Berdasarkan studi "Most Littered Nation In the World" yang dilakukan oleh Central Connecticut State Univesity pada Maret 2016 lalu, Indonesia dinyatakan menduduki peringkat ke-60 dari 61 negara soal minat membaca.[1] Kondisi seperti ini merupakan kondisi yang sangat memprihatinkan bagi bangsa yang berpenduduk besar dan berwilayah luas sehingga kondisi ini harus menjadi proyek sosial utama bagi mereka yang peduli akan bangsanya.
 Buku adalah jendela dunia dan membaca adalah kuncinya. Membaca adalah hal yang sangat signifikan dan harus menjadi perhatian utama dalam membentuk karakter generasi muda, karenanya setiap aktivitas belajar mengajar harus menggiring peserta didik dalam meningkatkan minat dan kecintaannya terhadap bacaan.
 Ada banyak faktor yang bisa kita jadikan sebagai sebuah objek dalam menganalisa penyebab kemalasan masyarakat indonesia dalam membaca, namun pada kesempatan kali ini penulis fokus pada titik nadir persoalan yang jarang dibahas oleh para pemerhati bangsa. Institusi pendidikan formal negara seperti sekolah dan kampus punya peranan penting dalam membentuk minat baca pelajar dan mahasiswa, sehingga objek yang perlu untuk kita revitalisasi adalah metode belajar mengajar yang seharusnya mendekatkan peserta didik dengan bacaan ataupun literatur ilmiah sebagai bentuk kulturisasi budaya membaca di lingkungan akademik.Â
Kulturisasi bacaan di dunia akademik harus dilakukan dalam proses pembelajaran formal sebagai usaha pelibatan peserta didik dalam berinteraksi dengan dunia literasi. Usaha pembiasaan ini harus dimulai sejak dini agar supaya peserta didik terbiasa untuk berlama -- lama bersama bacaan yang akan meningkatkan wawasan dan merangsang pikiran.

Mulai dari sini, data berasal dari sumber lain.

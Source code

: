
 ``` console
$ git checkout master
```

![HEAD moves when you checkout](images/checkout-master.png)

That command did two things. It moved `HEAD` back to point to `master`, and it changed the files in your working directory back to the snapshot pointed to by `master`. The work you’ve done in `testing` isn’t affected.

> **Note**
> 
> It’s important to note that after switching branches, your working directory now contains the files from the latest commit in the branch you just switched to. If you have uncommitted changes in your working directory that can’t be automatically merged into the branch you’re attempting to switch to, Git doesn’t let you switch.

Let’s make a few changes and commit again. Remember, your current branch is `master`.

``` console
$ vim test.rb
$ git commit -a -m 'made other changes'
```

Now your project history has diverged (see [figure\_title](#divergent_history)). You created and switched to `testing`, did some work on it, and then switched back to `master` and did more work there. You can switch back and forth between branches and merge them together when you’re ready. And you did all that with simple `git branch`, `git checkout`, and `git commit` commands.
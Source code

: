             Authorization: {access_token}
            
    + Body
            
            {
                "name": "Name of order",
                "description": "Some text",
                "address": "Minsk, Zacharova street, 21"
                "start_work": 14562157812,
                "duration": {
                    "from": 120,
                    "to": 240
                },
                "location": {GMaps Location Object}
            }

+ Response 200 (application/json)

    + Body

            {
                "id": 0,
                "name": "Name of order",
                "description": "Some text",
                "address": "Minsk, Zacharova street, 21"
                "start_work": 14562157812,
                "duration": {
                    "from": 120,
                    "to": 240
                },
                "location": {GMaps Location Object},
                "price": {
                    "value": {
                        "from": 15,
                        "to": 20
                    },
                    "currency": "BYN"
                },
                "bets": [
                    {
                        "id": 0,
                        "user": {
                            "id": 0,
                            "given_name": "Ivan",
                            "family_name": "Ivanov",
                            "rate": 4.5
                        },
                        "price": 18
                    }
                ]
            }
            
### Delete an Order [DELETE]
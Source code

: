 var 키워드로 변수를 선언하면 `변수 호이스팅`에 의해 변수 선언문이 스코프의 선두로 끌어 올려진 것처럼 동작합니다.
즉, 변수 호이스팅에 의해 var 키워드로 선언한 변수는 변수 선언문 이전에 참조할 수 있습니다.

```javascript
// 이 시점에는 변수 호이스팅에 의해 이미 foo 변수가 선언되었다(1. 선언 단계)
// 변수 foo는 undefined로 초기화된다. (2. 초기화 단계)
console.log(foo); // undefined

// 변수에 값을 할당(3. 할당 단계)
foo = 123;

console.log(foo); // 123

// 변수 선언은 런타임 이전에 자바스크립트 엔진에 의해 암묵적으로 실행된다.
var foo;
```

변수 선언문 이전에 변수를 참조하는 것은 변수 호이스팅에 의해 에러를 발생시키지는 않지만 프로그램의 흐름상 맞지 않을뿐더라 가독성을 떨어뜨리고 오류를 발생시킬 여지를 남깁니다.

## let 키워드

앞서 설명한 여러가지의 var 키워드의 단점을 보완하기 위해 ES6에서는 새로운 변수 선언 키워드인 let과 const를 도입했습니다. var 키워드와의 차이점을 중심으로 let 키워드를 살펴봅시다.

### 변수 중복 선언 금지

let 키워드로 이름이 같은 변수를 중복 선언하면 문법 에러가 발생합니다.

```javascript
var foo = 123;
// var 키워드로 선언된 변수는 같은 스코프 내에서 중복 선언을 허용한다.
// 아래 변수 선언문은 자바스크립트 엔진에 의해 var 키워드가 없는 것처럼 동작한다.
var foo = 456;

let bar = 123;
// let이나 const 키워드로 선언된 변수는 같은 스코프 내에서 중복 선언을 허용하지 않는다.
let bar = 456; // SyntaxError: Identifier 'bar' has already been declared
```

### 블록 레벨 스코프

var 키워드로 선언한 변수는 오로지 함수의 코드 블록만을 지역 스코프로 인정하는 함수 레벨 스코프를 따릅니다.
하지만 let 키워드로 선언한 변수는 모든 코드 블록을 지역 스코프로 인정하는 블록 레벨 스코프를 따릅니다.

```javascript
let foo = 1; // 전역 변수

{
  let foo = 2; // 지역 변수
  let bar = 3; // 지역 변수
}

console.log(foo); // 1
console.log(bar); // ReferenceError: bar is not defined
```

Di era pemerintahan jokowi, usaha untuk meningkatkan kualitas masyarakat indonesia dilakukan melalui proses liberalisasi media sosial agar mudah dimanfaatkan oleh masyarakat secara umum. Maka jangan heran melihat setiap orang akan dengan mudahnya mengakses informasi, membuat akun anonim atau bahkan mendirikan media -- media informasi yang tentu punya peran dalam membentuk opini publik. Hal ini tentu saja sebuah kemajuan bagi bangsa kita, hanya saja segala sesuatu tidak bisa dilepaskan dari dampak positif maupun negatifnya.
Kemudahan masyarakat dalam mengakses sebuah informasi akan melahirkan fenomena baru dalam dunia pendidikan. Salah satu yang menjadi titik utama adalah proses pengolahan informasi yang disandarkan pada sumber yang belum tervalidasi dan internet akan menjadi sumber pencarian pertama dan paling utama bagi setiap pelajar yang membutuhkan informasi. Di sisi lain informasi yang tersedia dalam bentuk audio visual praktis juga dengan sangat mudah diperoleh melalui akun -- akun yang ada di internet. Maka akses informasi yang cepat kemudian diiringi oleh ketersedian media audio visual praktis tentu akan mengikis minat baca pelajar secara drastis.
Secara umum penjabaran kondisi pendidikan yang telah dipaparkan sebelumnya berkutat pada dua hal yang kontras. Pertama, upaya peningkatan minat baca dan kedua, Â tersedianya media belajar audio visual praktis yang mudah di akses. Hal tersebut jelas akan menimbulkan adanya pertemuan dua sisi yang saling tarik menarik antara ketersediaan akses audio visual dengan upaya peningkatan minat baca.Â
Secara fitrah manusia selalu mencari hal yang instan maka sangat wajar ketika mereka lebih suka menonton sebuah buku yang telah di filmkan (audio visual) dari pada harus membacanya. Kedua hal tersebut sejatinya bisa saling melengkapi antar satu sama lain, hanya saja pelajar yang masih sangat labil dalam mengakses informasi membutuhkan pengawasan dan pengaturan yang lebih intens dari orang -- orang yang lebih dewasa.
Kondisi tersebut sudah menjadi konsekuensi logis atas setiap kemajuan ilmu pengetahuan yang ada sehingga kesiapan dari segala aspek sangatlah kita butuhkan sebagai tameng dari setiap masalah -- masalah  yang akan timbul bisa terintegrasi menjadi sebuah potensi yang akan memajukan kualitas generasi masa depan.